*What is needed:*
The full listing should be set down again precisely.

*Input data:*
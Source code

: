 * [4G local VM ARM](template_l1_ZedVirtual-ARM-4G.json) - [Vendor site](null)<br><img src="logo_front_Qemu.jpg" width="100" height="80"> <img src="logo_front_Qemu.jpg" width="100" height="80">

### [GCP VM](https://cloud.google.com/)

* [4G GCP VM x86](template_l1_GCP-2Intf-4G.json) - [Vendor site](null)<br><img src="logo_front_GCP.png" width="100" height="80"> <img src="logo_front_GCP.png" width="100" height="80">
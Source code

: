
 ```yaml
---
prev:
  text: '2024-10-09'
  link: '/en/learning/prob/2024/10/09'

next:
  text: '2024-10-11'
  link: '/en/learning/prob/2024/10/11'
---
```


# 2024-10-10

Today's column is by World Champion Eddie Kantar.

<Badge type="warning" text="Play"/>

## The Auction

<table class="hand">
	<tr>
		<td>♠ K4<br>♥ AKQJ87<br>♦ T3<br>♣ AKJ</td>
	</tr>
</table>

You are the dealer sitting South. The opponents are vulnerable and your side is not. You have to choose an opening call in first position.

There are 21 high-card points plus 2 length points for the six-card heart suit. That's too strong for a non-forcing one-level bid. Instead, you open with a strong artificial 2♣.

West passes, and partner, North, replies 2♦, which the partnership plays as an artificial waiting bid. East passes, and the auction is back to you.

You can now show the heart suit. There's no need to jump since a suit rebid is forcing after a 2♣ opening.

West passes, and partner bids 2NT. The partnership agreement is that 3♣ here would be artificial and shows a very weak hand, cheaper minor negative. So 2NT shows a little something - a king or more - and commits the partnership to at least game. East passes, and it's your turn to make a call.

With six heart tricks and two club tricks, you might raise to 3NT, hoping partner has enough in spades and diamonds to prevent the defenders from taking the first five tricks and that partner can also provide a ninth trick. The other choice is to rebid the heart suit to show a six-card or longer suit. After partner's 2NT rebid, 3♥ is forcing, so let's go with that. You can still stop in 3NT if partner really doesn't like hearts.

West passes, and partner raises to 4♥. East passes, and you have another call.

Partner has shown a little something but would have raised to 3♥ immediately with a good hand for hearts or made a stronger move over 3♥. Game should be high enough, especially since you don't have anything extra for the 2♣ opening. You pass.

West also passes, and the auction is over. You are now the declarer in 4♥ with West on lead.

*Finished task:*
Source code

: * [4G local VM ARM](template_l1_ZedVirtual-ARM-4G.json) - [Vendor site](null)<br><img src="logo_front_Qemu.jpg" width="100" height="80"> <img src="logo_front_Qemu.jpg" width="100" height="80">

### [GCP VM](https://cloud.google.com/)

* [4G GCP VM x86](template_l1_GCP-2Intf-4G.json) - [Vendor site](null)<br><img src="logo_front_GCP.png" width="100" height="80"> <img src="logo_front_GCP.png" width="100" height="80">
Source code

:
 ```yaml
---
prev:
  text: '2024-10-09'
  link: '/en/learning/prob/2024/10/09'

next:
  text: '2024-10-11'
  link: '/en/learning/prob/2024/10/11'
---
```


# 2024-10-10

Today's column is by World Champion Eddie Kantar.

<Badge type="warning" text="Play"/>

## The Auction

<table class="hand">
	<tr>
		<td>♠ K4<br>♥ AKQJ87<br>♦ T3<br>♣ AKJ</td>
	</tr>
</table>

You are the dealer sitting South. The opponents are vulnerable and your side is not. You have to choose an opening call in first position.

There are 21 high-card points plus 2 length points for the six-card heart suit. That's too strong for a non-forcing one-level bid. Instead, you open with a strong artificial 2♣.

West passes, and partner, North, replies 2♦, which the partnership plays as an artificial waiting bid. East passes, and the auction is back to you.

You can now show the heart suit. There's no need to jump since a suit rebid is forcing after a 2♣ opening.

West passes, and partner bids 2NT. The partnership agreement is that 3♣ here would be artificial and shows a very weak hand, cheaper minor negative. So 2NT shows a little something - a king or more - and commits the partnership to at least game. East passes, and it's your turn to make a call.

With six heart tricks and two club tricks, you might raise to 3NT, hoping partner has enough in spades and diamonds to prevent the defenders from taking the first five tricks and that partner can also provide a ninth trick. The other choice is to rebid the heart suit to show a six-card or longer suit. After partner's 2NT rebid, 3♥ is forcing, so let's go with that. You can still stop in 3NT if partner really doesn't like hearts.

West passes, and partner raises to 4♥. East passes, and you have another call.

Partner has shown a little something but would have raised to 3♥ immediately with a good hand for hearts or made a stronger move over 3♥. Game should be high enough, especially since you don't have anything extra for the 2♣ opening. You pass.

West also passes, and the auction is over. You are now the declarer in 4♥ with West on lead.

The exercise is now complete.